Last updated on: February 2, 2018, 03:10h.
Build casinos right at home in Kentucky: that’s the consensus of Bluegrass State lawmakers who wants to bring back gambling dollars they see hemorrhaging over to surrounding states. To that end, a group of Kentucky lawmakers are trying to garner support to put a casino referendum before voters this November.
House Bill 229, a bipartisan measure, asks residents if they want to amend the Kentucky Constitution to permit commercial gaming operations. The legislation was introduced last week by State Rep. Jerry Miller (R-District 36) and cosponsored by a dozen others from both sides of the political aisle.
“Last July, I took a little road trip. I visited three casinos in Indiana, Illinois, and Ohio. I counted cars. Forty-two percent were from Kentucky,” Miller said during a press conference announcing the casino measure.
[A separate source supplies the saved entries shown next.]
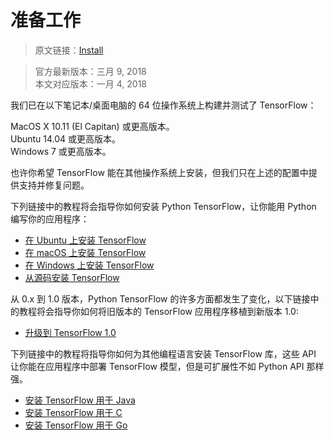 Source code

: # 准备工作

> 原文链接：[Install](https://www.tensorflow.org/install/)

> 官方最新版本：三月 9, 2018  
> 本文对应版本：一月 4, 2018

我们已在以下笔记本/桌面电脑的 64 位操作系统上构建并测试了 TensorFlow：

MacOS X 10.11 (El Capitan) 或更高版本。  
Ubuntu 14.04 或更高版本。  
Windows 7 或更高版本。

也许你希望 TensorFlow 能在其他操作系统上安装，但我们只在上述的配置中提供支持并修复问题。

下列链接中的教程将会指导你如何安装 Python TensorFlow，让你能用 Python 编写你的应用程序：

* [在 Ubuntu 上安装 TensorFlow](installation_ubuntu.md)
* [在 macOS 上安装 TensorFlow](installation_macos.md)
* [在 Windows 上安装 TensorFlow](installation_windows.md)
* [从源码安装 TensorFlow](installation_sources.md)

从 0.x 到 1.0 版本，Python TensorFlow 的许多方面都发生了变化，以下链接中的教程将会指导你如何将旧版本的 TensorFlow 应用程序移植到新版本 1.0:	

* [升级到 TensorFlow 1.0](https://www.tensorflow.org/install/migration)

下列链接中的教程将指导你如何为其他编程语言安装 TensorFlow 库，这些 API 让你能在应用程序中部署 TensorFlow 模型，但是可扩展性不如 Python API 那样强。

* [安装 TensorFlow 用于 Java](https://www.tensorflow.org/install/install_java)
* [安装 TensorFlow 用于 C](https://www.tensorflow.org/install/install_c)
* [安装 TensorFlow 用于 Go](https://www.tensorflow.org/install/install_go) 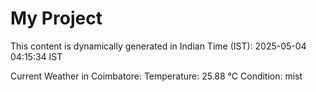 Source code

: # My Project

This content is dynamically generated in Indian Time (IST): 2025-05-04 04:15:34 IST


Current Weather in Coimbatore:
Temperature: 25.88 °C
Condition: mist
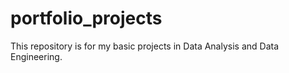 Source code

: # portfolio_projects

This repository is for my basic projects in Data Analysis and Data Engineering.
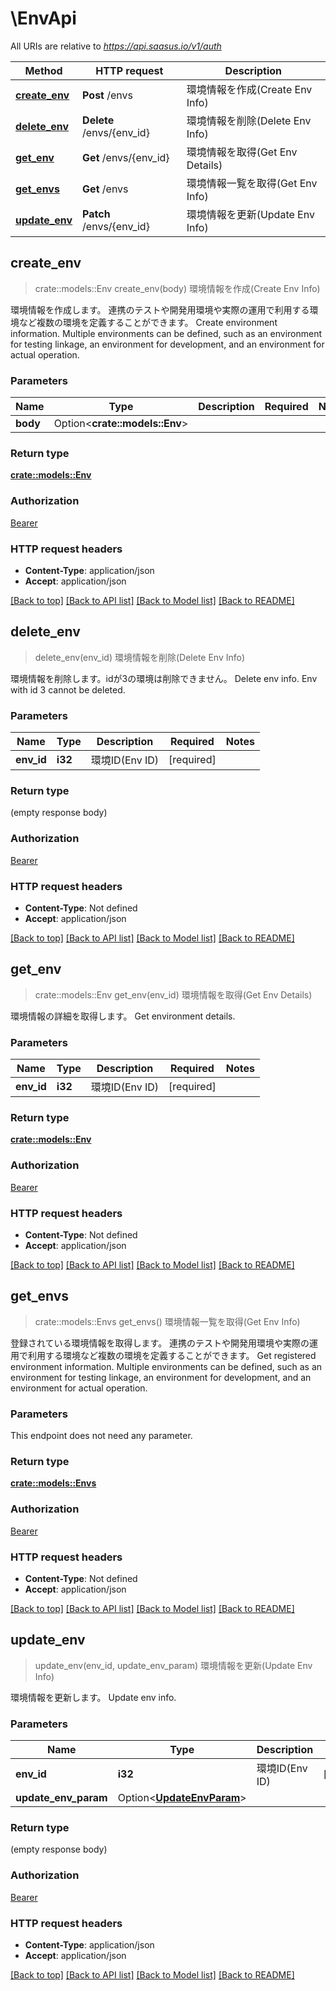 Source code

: # \EnvApi

All URIs are relative to *https://api.saasus.io/v1/auth*

Method | HTTP request | Description
------------- | ------------- | -------------
[**create_env**](EnvApi.md#create_env) | **Post** /envs | 環境情報を作成(Create Env Info)
[**delete_env**](EnvApi.md#delete_env) | **Delete** /envs/{env_id} | 環境情報を削除(Delete Env Info)
[**get_env**](EnvApi.md#get_env) | **Get** /envs/{env_id} | 環境情報を取得(Get Env Details)
[**get_envs**](EnvApi.md#get_envs) | **Get** /envs | 環境情報一覧を取得(Get Env Info)
[**update_env**](EnvApi.md#update_env) | **Patch** /envs/{env_id} | 環境情報を更新(Update Env Info)



## create_env

> crate::models::Env create_env(body)
環境情報を作成(Create Env Info)

環境情報を作成します。 連携のテストや開発用環境や実際の運用で利用する環境など複数の環境を定義することができます。  Create environment information. Multiple environments can be defined, such as an environment for testing linkage, an environment for development, and an environment for actual operation. 

### Parameters


Name | Type | Description  | Required | Notes
------------- | ------------- | ------------- | ------------- | -------------
**body** | Option<**crate::models::Env**> |  |  |

### Return type

[**crate::models::Env**](Env.md)

### Authorization

[Bearer](../README.md#Bearer)

### HTTP request headers

- **Content-Type**: application/json
- **Accept**: application/json

[[Back to top]](#) [[Back to API list]](../README.md#documentation-for-api-endpoints) [[Back to Model list]](../README.md#documentation-for-models) [[Back to README]](../README.md)


## delete_env

> delete_env(env_id)
環境情報を削除(Delete Env Info)

環境情報を削除します。idが3の環境は削除できません。  Delete env info. Env with id 3 cannot be deleted. 

### Parameters


Name | Type | Description  | Required | Notes
------------- | ------------- | ------------- | ------------- | -------------
**env_id** | **i32** | 環境ID(Env ID) | [required] |

### Return type

 (empty response body)

### Authorization

[Bearer](../README.md#Bearer)

### HTTP request headers

- **Content-Type**: Not defined
- **Accept**: application/json

[[Back to top]](#) [[Back to API list]](../README.md#documentation-for-api-endpoints) [[Back to Model list]](../README.md#documentation-for-models) [[Back to README]](../README.md)


## get_env

> crate::models::Env get_env(env_id)
環境情報を取得(Get Env Details)

環境情報の詳細を取得します。  Get environment details. 

### Parameters


Name | Type | Description  | Required | Notes
------------- | ------------- | ------------- | ------------- | -------------
**env_id** | **i32** | 環境ID(Env ID) | [required] |

### Return type

[**crate::models::Env**](Env.md)

### Authorization

[Bearer](../README.md#Bearer)

### HTTP request headers

- **Content-Type**: Not defined
- **Accept**: application/json

[[Back to top]](#) [[Back to API list]](../README.md#documentation-for-api-endpoints) [[Back to Model list]](../README.md#documentation-for-models) [[Back to README]](../README.md)


## get_envs

> crate::models::Envs get_envs()
環境情報一覧を取得(Get Env Info)

登録されている環境情報を取得します。 連携のテストや開発用環境や実際の運用で利用する環境など複数の環境を定義することができます。  Get registered environment information. Multiple environments can be defined, such as an environment for testing linkage, an environment for development, and an environment for actual operation. 

### Parameters

This endpoint does not need any parameter.

### Return type

[**crate::models::Envs**](Envs.md)

### Authorization

[Bearer](../README.md#Bearer)

### HTTP request headers

- **Content-Type**: Not defined
- **Accept**: application/json

[[Back to top]](#) [[Back to API list]](../README.md#documentation-for-api-endpoints) [[Back to Model list]](../README.md#documentation-for-models) [[Back to README]](../README.md)


## update_env

> update_env(env_id, update_env_param)
環境情報を更新(Update Env Info)

環境情報を更新します。  Update env info. 

### Parameters


Name | Type | Description  | Required | Notes
------------- | ------------- | ------------- | ------------- | -------------
**env_id** | **i32** | 環境ID(Env ID) | [required] |
**update_env_param** | Option<[**UpdateEnvParam**](UpdateEnvParam.md)> |  |  |

### Return type

 (empty response body)

### Authorization

[Bearer](../README.md#Bearer)

### HTTP request headers

- **Content-Type**: application/json
- **Accept**: application/json

[[Back to top]](#) [[Back to API list]](../README.md#documentation-for-api-endpoints) [[Back to Model list]](../README.md#documentation-for-models) [[Back to README]](../README.md)

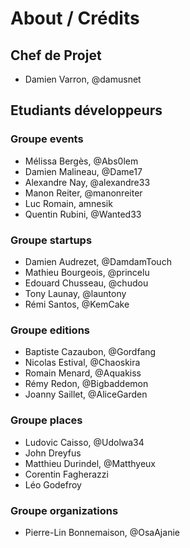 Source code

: ﻿# About / Crédits

## Chef de Projet

  - Damien Varron, @damusnet
  
## Etudiants développeurs

### Groupe events

  - Mélissa Bergès, @Abs0lem
  - Damien Malineau, @Dame17
  - Alexandre Nay, @alexandre33
  - Manon Reiter, @manonreiter
  - Luc Romain, amnesik
  - Quentin Rubini, @Wanted33 

### Groupe startups

  - Damien Audrezet, @DamdamTouch
  - Mathieu Bourgeois, @princelu
  - Edouard Chusseau, @chudou
  - Tony Launay, @launtony
  - Rémi Santos, @KemCake

### Groupe editions

  - Baptiste Cazaubon, @Gordfang
  - Nicolas Estival, @Chaoskira
  - Romain Menard, @Aquakiss
  - Rémy Redon, @Bigbaddemon
  - Joanny Saillet, @AliceGarden


### Groupe places

  - Ludovic Caisso, @Udolwa34
  - John Dreyfus
  - Matthieu Durindel, @Matthyeux
  - Corentin Fagherazzi
  - Léo Godefroy
  
### Groupe organizations

  - Pierre-Lin Bonnemaison, @OsaAjanie
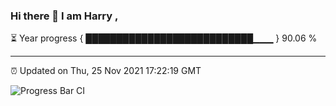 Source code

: ### Hi there 👋 I am Harry , 

⏳ Year progress { ███████████████████████████▁▁▁ } 90.06 %

---

⏰ Updated on Thu, 25 Nov 2021 17:22:19 GMT

![Progress Bar CI](https://github.com/duykhang68/duykhang68/workflows/Progress%20Bar%20CI/badge.svg)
State Sen. Morgan McGarvey (D-District 19), another supporter of the measure, added, “We’re not asking people whether they want casinos. We’re asking people if they want to turn around the carloads of cash that are leaving our state on a daily basis.”
Kentucky is one of 11 states that has neither commercial nor tribal casinos. It does, however, have several parimutuel “racinos” that feature historical racing gaming terminals, as well as parimutuel betting on live horse racing at Churchill Downs, where the legendary Kentucky Derby takes place the first weekend in May.
Long Odds of Passage
Miller and McGarvey recognize that the ballot amendment’s chance of going before voters is slim. Efforts towards gambling authorization have failed in the past, as much of the conservative General Assembly remain opposed to the so-called “sin industry.”
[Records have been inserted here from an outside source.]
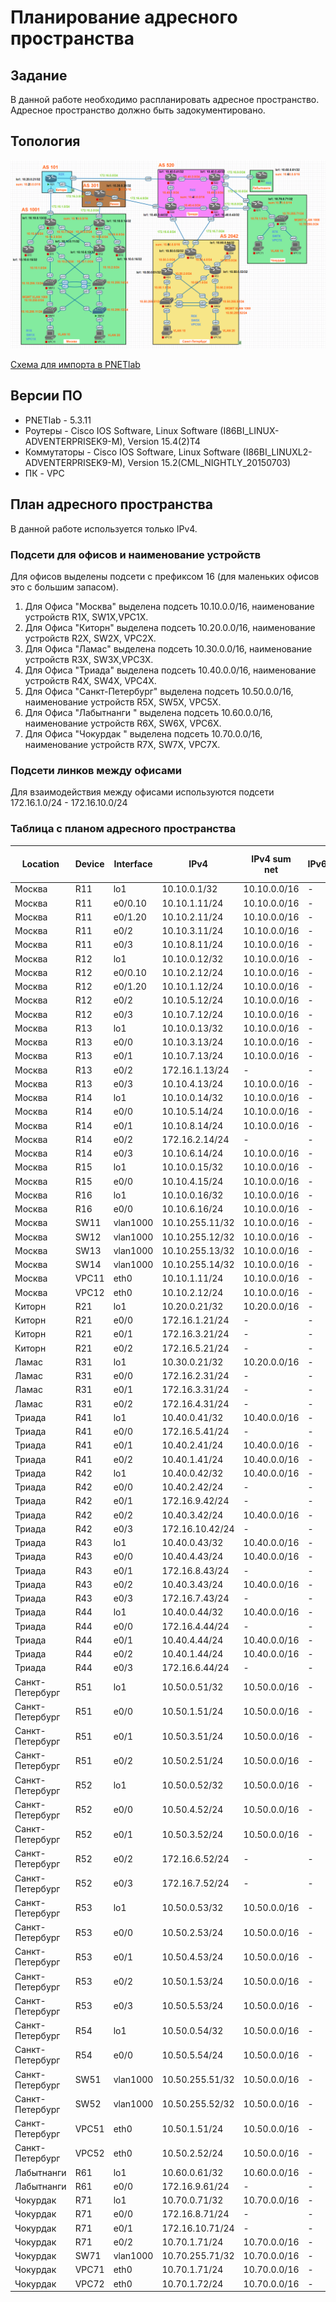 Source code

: # Планирование адресного пространства 

## Задание

В данной работе необходимо распланировать адресное пространство.
Адресное пространство должно быть задокументировано.

## Топология

![a](media/lab04_1.PNG)


[Схема для импорта в PNETlab](media/otus_cource_lab4_net_planning_pnetlab_export-20241116-183936)

## Версии ПО

- PNETlab - 5.3.11
- Роутеры - Cisco IOS Software, Linux Software (I86BI_LINUX-ADVENTERPRISEK9-M), Version 15.4(2)T4
- Коммутаторы - Cisco IOS Software, Linux Software (I86BI_LINUXL2-ADVENTERPRISEK9-M), Version 15.2(CML_NIGHTLY_20150703)
- ПК - VPC


## План адресного пространства
В данной работе используется только IPv4.  

### Подсети для офисов и наименование устройств
Для офисов выделены подсети с префиксом 16 (для маленьких офисов это с большим запасом).
1. Для Офиса "Москва" выделена подсеть 10.10.0.0/16, наименование устройств R1X, SW1X,VPC1X.
1. Для Офиса "Киторн" выделена подсеть 10.20.0.0/16, наименование устройств R2X, SW2X, VPC2X.
1. Для Офиса "Ламас" выделена подсеть 10.30.0.0/16, наименование устройств R3X, SW3X,VPC3X. 
1. Для Офиса "Триада" выделена подсеть 10.40.0.0/16, наименование устройств R4X, SW4X, VPC4X.
1. Для Офиса "Санкт-Петербург" выделена подсеть 10.50.0.0/16, наименование устройств R5X, SW5X, VPC5X.
1. Для Офиса "Лабытнанги " выделена подсеть 10.60.0.0/16, наименование устройств R6X, SW6X, VPC6X.
1. Для Офиса "Чокурдак " выделена подсеть 10.70.0.0/16, наименование устройств R7X, SW7X, VPC7X.

### Подсети линков между офисами
Для взаимодействия между офисами используются подсети 172.16.1.0/24 - 172.16.10.0/24

### Таблица с планом адресного пространства
Location | Device | Interface | IPv4 | IPv4 sum net | IPv6 | IPv6 sum net 
--- | --- | --- | --- | --- | --- | ---
Москва | R11 | lo1 | 10.10.0.1/32 | 10.10.0.0/16 | - | - 
Москва | R11 | e0/0.10 | 10.10.1.11/24 | 10.10.0.0/16 | - | - 
Москва | R11 | e0/1.20 | 10.10.2.11/24 | 10.10.0.0/16 | - | - 
Москва | R11 | e0/2 | 10.10.3.11/24 | 10.10.0.0/16 | - | - 
Москва | R11 | e0/3 | 10.10.8.11/24 | 10.10.0.0/16 | - | - 
Москва | R12 | lo1 | 10.10.0.12/32 | 10.10.0.0/16 | - | - 
Москва | R12 | e0/0.10 | 10.10.2.12/24 | 10.10.0.0/16 | - | - 
Москва | R12 | e0/1.20 | 10.10.1.12/24 | 10.10.0.0/16 | - | - 
Москва | R12 | e0/2 | 10.10.5.12/24 | 10.10.0.0/16 | - | - 
Москва | R12 | e0/3 | 10.10.7.12/24 | 10.10.0.0/16 | - | -
Москва | R13 | lo1 | 10.10.0.13/32 | 10.10.0.0/16 | - | - 
Москва | R13 | e0/0 | 10.10.3.13/24 | 10.10.0.0/16 | - | - 
Москва | R13 | e0/1 | 10.10.7.13/24 | 10.10.0.0/16 | - | - 
Москва | R13 | e0/2 | 172.16.1.13/24 | - | - | - 
Москва | R13 | e0/3 | 10.10.4.13/24 | 10.10.0.0/16 | - | -  
Москва | R14 | lo1 | 10.10.0.14/32 | 10.10.0.0/16 | - | - 
Москва | R14 | e0/0 | 10.10.5.14/24 | 10.10.0.0/16 | - | - 
Москва | R14 | e0/1 | 10.10.8.14/24 | 10.10.0.0/16 | - | - 
Москва | R14 | e0/2 | 172.16.2.14/24 | - | - | - 
Москва | R14 | e0/3 | 10.10.6.14/24 | 10.10.0.0/16 | - | -  
Москва | R15 | lo1 | 10.10.0.15/32 | 10.10.0.0/16 | - | - 
Москва | R15 | e0/0 | 10.10.4.15/24 | 10.10.0.0/16 | - | - 
Москва | R16 | lo1 | 10.10.0.16/32 | 10.10.0.0/16 | - | - 
Москва | R16 | e0/0 | 10.10.6.16/24 | 10.10.0.0/16 | - | - 
Москва | SW11 | vlan1000 | 10.10.255.11/32 | 10.10.0.0/16 | - | - 
Москва | SW12 | vlan1000 | 10.10.255.12/32 | 10.10.0.0/16 | - | - 
Москва | SW13 | vlan1000 | 10.10.255.13/32 | 10.10.0.0/16 | - | - 
Москва | SW14 | vlan1000 | 10.10.255.14/32 | 10.10.0.0/16 | - | - 
Москва | VPC11 | eth0 | 10.10.1.11/24 | 10.10.0.0/16 | - | - 
Москва | VPC12 | eth0 | 10.10.2.12/24 | 10.10.0.0/16 | - | - 
Киторн | R21 | lo1 | 10.20.0.21/32 | 10.20.0.0/16 | - | - 
Киторн | R21 | e0/0 | 172.16.1.21/24 | - | - | - 
Киторн | R21 | e0/1 | 172.16.3.21/24 | - | - | - 
Киторн | R21 | e0/2 | 172.16.5.21/24 | - | - | - 
Ламас | R31 | lo1 | 10.30.0.21/32 | 10.20.0.0/16 | - | - 
Ламас | R31 | e0/0 | 172.16.2.31/24 | - | - | - 
Ламас | R31 | e0/1 | 172.16.3.31/24 | - | - | - 
Ламас | R31 | e0/2 | 172.16.4.31/24 | - | - | - 
Триада | R41 | lo1 | 10.40.0.41/32 | 10.40.0.0/16 | - | - 
Триада | R41 | e0/0 | 172.16.5.41/24 | - | - | - 
Триада | R41 | e0/1 | 10.40.2.41/24 | 10.40.0.0/16 | - | - 
Триада | R41 | e0/2 | 10.40.1.41/24 | 10.40.0.0/16 | - | - 
Триада | R42 | lo1 | 10.40.0.42/32 | 10.40.0.0/16 | - | - 
Триада | R42 | e0/0 | 10.40.2.42/24 | - | - | - 
Триада | R42 | e0/1 | 172.16.9.42/24 | - | - | - 
Триада | R42 | e0/2 | 10.40.3.42/24 | 10.40.0.0/16 | - | - 
Триада | R42 | e0/3 | 172.16.10.42/24 | - | - | - 
Триада | R43 | lo1 | 10.40.0.43/32 | 10.40.0.0/16 | - | - 
Триада | R43 | e0/0 | 10.40.4.43/24 | 10.40.0.0/16 | - | - 
Триада | R43 | e0/1 | 172.16.8.43/24 | - | - | - 
Триада | R43 | e0/2 | 10.40.3.43/24 | 10.40.0.0/16 | - | - 
Триада | R43 | e0/3 | 172.16.7.43/24 | - | - | - 
Триада | R44 | lo1 | 10.40.0.44/32 | 10.40.0.0/16 | - | - 
Триада | R44 | e0/0 | 172.16.4.44/24| - | - | - 
Триада | R44 | e0/1 | 10.40.4.44/24 | 10.40.0.0/16 | - | - 
Триада | R44 | e0/2 | 10.40.1.44/24 | 10.40.0.0/16 | - | - 
Триада | R44 | e0/3 | 172.16.6.44/24 | - | - | - 
Санкт-Петербург | R51 | lo1 | 10.50.0.51/32 | 10.50.0.0/16 | - | - 
Санкт-Петербург | R51 | e0/0 | 10.50.1.51/24 | 10.50.0.0/16 | - | - 
Санкт-Петербург | R51 | e0/1 | 10.50.3.51/24 | 10.50.0.0/16 | - | - 
Санкт-Петербург | R51 | e0/2 | 10.50.2.51/24 | 10.50.0.0/16 | - | - 
Санкт-Петербург | R52 | lo1 | 10.50.0.52/32 | 10.50.0.0/16 | - | - 
Санкт-Петербург | R52 | e0/0 | 10.50.4.52/24 | 10.50.0.0/16 | - | - 
Санкт-Петербург | R52 | e0/1 | 10.50.3.52/24 | 10.50.0.0/16 | - | - 
Санкт-Петербург | R52 | e0/2 | 172.16.6.52/24 | - | - | - 
Санкт-Петербург | R52 | e0/3 | 172.16.7.52/24 | - | - | - 
Санкт-Петербург | R53 | lo1 | 10.50.0.53/32 | 10.50.0.0/16 | - | - 
Санкт-Петербург | R53 | e0/0 | 10.50.2.53/24 | 10.50.0.0/16 | - | - 
Санкт-Петербург | R53 | e0/1 | 10.50.4.53/24 | 10.50.0.0/16 | - | - 
Санкт-Петербург | R53 | e0/2 | 10.50.1.53/24 | 10.50.0.0/16 | - | - 
Санкт-Петербург | R53 | e0/3 | 10.50.5.53/24 | 10.50.0.0/16 | - | - 
Санкт-Петербург | R54 | lo1 | 10.50.0.54/32 | 10.50.0.0/16 | - | - 
Санкт-Петербург | R54 | e0/0 | 10.50.5.54/24 | 10.50.0.0/16 | - | - 
Санкт-Петербург | SW51 | vlan1000 | 10.50.255.51/32 | 10.50.0.0/16 | - | - 
Санкт-Петербург | SW52 | vlan1000 | 10.50.255.52/32 | 10.50.0.0/16 | - | - 
Санкт-Петербург | VPC51 | eth0 | 10.50.1.51/24 | 10.50.0.0/16 | - | - 
Санкт-Петербург | VPC52 | eth0 | 10.50.2.52/24 | 10.50.0.0/16 | - | - 
Лабытнанги | R61 | lo1 | 10.60.0.61/32 | 10.60.0.0/16 | - | - 
Лабытнанги | R61 | e0/0 | 172.16.9.61/24 | - | - | - 
Чокурдак | R71 | lo1 | 10.70.0.71/32 | 10.70.0.0/16 | - | - 
Чокурдак | R71 | e0/0 | 172.16.8.71/24 | - | - | - 
Чокурдак | R71 | e0/1 | 172.16.10.71/24 | - | - | - 
Чокурдак | R71 | e0/2 | 10.70.1.71/24 | 10.70.0.0/16 | - | - 
Чокурдак | SW71 | vlan1000 | 10.70.255.71/32 | 10.70.0.0/16 | - | -
Чокурдак | VPC71 | eth0 | 10.70.1.71/24 | 10.70.0.0/16 | - | - 
Чокурдак | VPC72 | eth0 | 10.70.1.72/24 | 10.70.0.0/16 | - | -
According to Pew Research, Kentucky is the 13th most-religious state in the US, with 63 percent of adults saying faith is a very important part of their lives. Three out of four Kentuckians said they “believe in god with absolute certainty.” That those views might impact passage of casino legislation is a very real possibility.
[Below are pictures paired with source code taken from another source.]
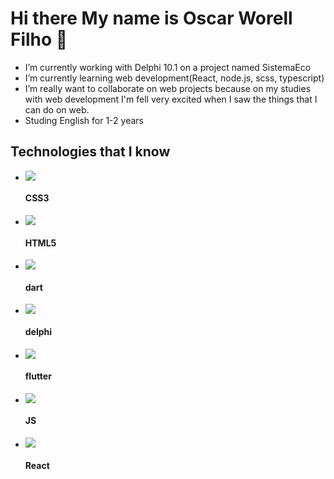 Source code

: <head>
  <link href="styles.css" rel="stylesheet"/>
</head>
<body>
  <h1>Hi there My name is Oscar Worell Filho 👋</h1>

<!--
**Worell97/Worell97** is a ✨ _special_ ✨ repository because its `README.md` (this file) appears on your GitHub profile.
-->

  <ul>
    <li>
      <text> I’m currently working with Delphi 10.1 on a project named SistemaEco </text>
    </li>
    <li>
      <text> I’m currently learning web development(React, node.js, scss, typescript) </text>
    </li>
    <li>
      <text> I’m really want to collaborate on web projects because on my studies with web 
        development I'm fell very excited when I saw the things that I can do on web.</text>
    </li>
    <li>
      <text> Studing English for 1-2 years </text>
    </li>
    
  </ul>
  <div class="technologies">
    <h2> Technologies that I know </h2>
    <ul class="technologies-list">
      <li>
        <img src="https://github.com/Worell97/Worell97/tree/master/assets/icons8-css3-50.png"> 
        <h4 class="Tec-Description"> CSS3 </h4>
      </li>
      <li>
        <img src="https://github.com/Worell97/Worell97/tree/master/assets/icons8-html-5-50.png"> 
        <h4 class="Tec-Description"> HTML5 </h4>
      </li>
      <li>
        <img src="https://github.com/Worell97/Worell97/tree/master/assets/icons8-dart-50.png"> 
        <h4 class="Tec-Description"> dart </h4>
      </li>
      <li>
        <img src="https://github.com/Worell97/Worell97/tree/master/assets/icons8-delphi-ide-50.png"> 
        <h4 class="Tec-Description"> delphi </h4>
      </li>
      <li>
        <img src="https://github.com/Worell97/Worell97/tree/master/assets/icons8-flutter-50.png"> 
        <h4 class="Tec-Description"> flutter </h4>
      </li>
      <li>
        <img src="https://github.com/Worell97/Worell97/tree/master/assets/icons8-javascript-50.png"> 
        <h4 class="Tec-Description"> JS </h4>
      </li>
      <li>
        <img src="https://github.com/Worell97/Worell97/tree/master/assets/icons8-react-50.png"> 
        <h4 class="Tec-Description"> React </h4>
      </li>
    </ul>
  </div>

</body>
Before the ballot question can even reach voters, three-fifths of the legislature must endorse the measure. That means 60 out of 100 House members, and 23 of 38 senators would have to back the bill. Republicans currently hold 63 House and 27 Senate seats.
“Given our state’s budgetary difficulties and the Republican party’s belief in freedom and personal responsibility, I believe it is past time that we gave the citizens of Kentucky the chance to vote on this,” said Rep. Adam Koenig (R-District 69), a cosponsor of the bill.
Tax revenue generated from the potential casinos would be fully earmarked to support the state’s pension fund.
New Money, Old Problem
The Kentucky Retirement System says its underfunded liabilities now exceed $44 billion, or more than $10,000 per Kentuckian. Gambling alone won’t solve that fiscal debacle, but Miller says it would help.
HB 229 suggests tax revenue generated by the casinos would be upwards of $250 million annually. Upfront licensing fees would also deliver a substantial amount of revenue to the state government in Year One. Miller and his cosponsors didn’t write an accompanying bill determining the number of casinos, license costs, tax rates, or other critical regulatory conditions.
Governor Matt Bevin (D) says casinos are a “sucker’s bet” and not the answer to the pension problem. The first-term governor plans to address the issue later this year.